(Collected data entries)

[Start of Attachment]

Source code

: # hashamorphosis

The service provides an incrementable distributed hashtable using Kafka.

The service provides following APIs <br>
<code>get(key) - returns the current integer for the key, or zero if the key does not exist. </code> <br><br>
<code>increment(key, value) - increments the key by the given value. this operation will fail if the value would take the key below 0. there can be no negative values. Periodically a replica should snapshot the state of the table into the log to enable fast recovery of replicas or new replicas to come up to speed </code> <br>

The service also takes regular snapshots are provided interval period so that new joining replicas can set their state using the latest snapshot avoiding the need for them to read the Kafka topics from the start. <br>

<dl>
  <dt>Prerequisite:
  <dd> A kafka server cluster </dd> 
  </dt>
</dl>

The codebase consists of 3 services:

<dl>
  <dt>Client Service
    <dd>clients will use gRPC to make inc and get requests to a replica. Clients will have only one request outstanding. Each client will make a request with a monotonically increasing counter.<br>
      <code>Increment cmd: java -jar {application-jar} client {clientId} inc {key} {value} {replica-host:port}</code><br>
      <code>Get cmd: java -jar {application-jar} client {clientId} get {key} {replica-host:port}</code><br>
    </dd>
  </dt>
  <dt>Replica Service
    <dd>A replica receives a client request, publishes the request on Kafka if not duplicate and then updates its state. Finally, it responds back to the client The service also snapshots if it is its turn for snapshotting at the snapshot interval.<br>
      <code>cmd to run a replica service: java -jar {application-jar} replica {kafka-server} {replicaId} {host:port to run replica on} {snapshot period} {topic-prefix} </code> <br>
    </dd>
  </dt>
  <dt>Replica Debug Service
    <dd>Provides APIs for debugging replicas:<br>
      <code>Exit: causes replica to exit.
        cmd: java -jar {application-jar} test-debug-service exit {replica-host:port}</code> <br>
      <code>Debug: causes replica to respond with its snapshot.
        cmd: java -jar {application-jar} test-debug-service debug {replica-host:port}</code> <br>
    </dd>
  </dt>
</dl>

[End of Attachment]

What is required: All lines above from the one with "The service provides following APIs <br>" to the one with "<code>Increment cmd: java", inclusive, should be copied exactly, and no other lines.

Task result:
The service provides following APIs <br>
<code>get(key) - returns the current integer for the key, or zero if the key does not exist. </code> <br><br>
<code>increment(key, value) - increments the key by the given value. this operation will fail if the value would take the key below 0. there can be no negative values. Periodically a replica should snapshot the state of the table into the log to enable fast recovery of replicas or new replicas to come up to speed </code> <br>

The service also takes regular snapshots are provided interval period so that new joining replicas can set their state using the latest snapshot avoiding the need for them to read the Kafka topics from the start. <br>

<dl>
  <dt>Prerequisite:
  <dd> A kafka server cluster </dd> 
  </dt>
</dl>

The codebase consists of 3 services:

<dl>
  <dt>Client Service
    <dd>clients will use gRPC to make inc and get requests to a replica. Clients will have only one request outstanding. Each client will make a request with a monotonically increasing counter.<br>
      <code>Increment cmd: java -jar {application-jar} client {clientId} inc {key} {value} {replica-host:port}</code><br>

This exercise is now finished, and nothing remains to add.